Like @Ryan_Dognaux mentioned, the fact it has give is actually a kinda nice feature to have, when potentially running into things. We did consider adding surgical tubing across the top, to give it a little positive pressure when it was in the “stowed” position, but you certainly don’t need anything to get the arm to go down nicely or anything, the weight alone does that fine.
As far as a closed loop system, we did consider it, but we decided against it, until we could show that it was 100% necessary. Knowing what we do now, I think we made the right decision; it’s really good as-is, and making a closed loop system is much harder to implement and has some other drawbacks as well.
CAD IS HERE!!
Few notes
CAD does not represent actual robot 100%. I have implemented changes to the CAD to improve the effectiveness of the robot. These changes include:
- Reduced gripper depth from 9” to 5”. We found the 9” depth was not needed and moving the depth to 5” gets another 4 inches of extension which should allow the robot to score cones in any orientation.
- Moved pivot point forward 2.5”. This makes the robot legal, by moving the gearbox and motors into starting configuration during the stowed state. This was done by using a new 3-D printed part. This part is untested, but I believe a markforged part should hold up to normal operating forces, but may not hold during hard impacts. There are many ways to reinforce this pivot point.
- Changed the mounting of the pulley system for the grabber assembly. This allowed me to change the brackets which allows for 1” more of grip range. This will allow for greater hold on the cone.
- Changed the gripper piston from a 1 1/16” Bore 9” stroke to 3/4” bore 10” piston. The extra force from the larger bore is not needed for grabbing the cones and cubes. This is because the most important thing for grabbing the cones is actually how far you can close and not how hard you can grab. So moving to a 3/4” bore will speed up the piston while still having enough force to grab the cones.

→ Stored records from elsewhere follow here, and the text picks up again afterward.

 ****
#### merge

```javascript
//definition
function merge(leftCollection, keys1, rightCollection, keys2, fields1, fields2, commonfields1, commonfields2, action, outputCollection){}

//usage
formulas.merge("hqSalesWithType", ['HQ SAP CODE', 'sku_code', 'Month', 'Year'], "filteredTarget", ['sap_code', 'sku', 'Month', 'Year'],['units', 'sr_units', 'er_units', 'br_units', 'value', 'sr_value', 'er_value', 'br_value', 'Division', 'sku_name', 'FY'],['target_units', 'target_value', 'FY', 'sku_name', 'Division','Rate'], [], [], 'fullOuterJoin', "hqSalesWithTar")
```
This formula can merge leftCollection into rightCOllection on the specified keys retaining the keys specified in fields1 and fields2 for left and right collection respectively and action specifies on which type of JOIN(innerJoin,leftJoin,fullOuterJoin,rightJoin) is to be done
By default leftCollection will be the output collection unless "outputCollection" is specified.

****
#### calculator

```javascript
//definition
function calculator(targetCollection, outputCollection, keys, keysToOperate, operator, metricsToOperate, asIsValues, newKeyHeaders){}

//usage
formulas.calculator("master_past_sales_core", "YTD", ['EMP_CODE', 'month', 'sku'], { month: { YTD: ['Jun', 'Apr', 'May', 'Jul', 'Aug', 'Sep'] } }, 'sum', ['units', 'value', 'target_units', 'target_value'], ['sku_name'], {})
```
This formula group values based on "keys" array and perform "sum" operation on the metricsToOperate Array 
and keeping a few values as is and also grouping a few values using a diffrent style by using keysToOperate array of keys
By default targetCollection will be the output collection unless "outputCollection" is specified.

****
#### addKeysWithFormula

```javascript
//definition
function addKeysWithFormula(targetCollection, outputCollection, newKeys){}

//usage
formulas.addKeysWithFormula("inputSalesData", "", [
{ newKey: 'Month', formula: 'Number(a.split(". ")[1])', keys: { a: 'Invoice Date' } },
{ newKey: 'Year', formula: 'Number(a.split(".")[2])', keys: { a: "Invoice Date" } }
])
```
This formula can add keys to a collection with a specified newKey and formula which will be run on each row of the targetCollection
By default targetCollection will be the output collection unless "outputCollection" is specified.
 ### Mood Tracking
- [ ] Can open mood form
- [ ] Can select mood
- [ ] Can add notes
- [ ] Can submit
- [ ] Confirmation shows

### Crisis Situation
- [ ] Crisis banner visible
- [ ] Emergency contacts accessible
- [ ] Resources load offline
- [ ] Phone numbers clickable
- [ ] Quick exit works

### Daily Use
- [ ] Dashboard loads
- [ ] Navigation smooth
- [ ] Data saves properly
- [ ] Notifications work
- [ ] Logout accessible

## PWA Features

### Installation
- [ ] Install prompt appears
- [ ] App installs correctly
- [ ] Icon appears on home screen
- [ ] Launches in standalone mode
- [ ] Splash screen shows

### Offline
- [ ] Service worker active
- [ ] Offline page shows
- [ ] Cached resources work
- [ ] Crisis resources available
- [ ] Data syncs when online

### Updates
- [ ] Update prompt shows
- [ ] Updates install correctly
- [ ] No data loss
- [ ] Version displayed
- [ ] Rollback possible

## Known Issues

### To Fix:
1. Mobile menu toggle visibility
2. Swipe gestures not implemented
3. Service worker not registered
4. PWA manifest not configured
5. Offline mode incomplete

Also not represented in the CAD:
- Chain for the elevator
- Rope for the pivot system
- Surgical tubing return for the gripper
If you have any questions feel free to reply in this thread or message me directly.
Great concept! How high was the elevator’s pivot from the top of the drivebase?
From your experience, do you think experimenting with different gripping parameters (more cone-shaped grippers, larger gripper surface area, different rubbers, etc.) would result in a significantly better grasp on the cone?
Your grip on the cones was definitely good enough to score, but we’re trying to determine if it could be tuned in enough to do full field sprints at 16 ft/s and take some impacts from defense.
3"
The biggest thing is going to be closing far in on the cone. If you can get your gripper to close to about 1.5"-2". Then using the barnacles that come in the KOP would be more than sufficient for what you’re looking for.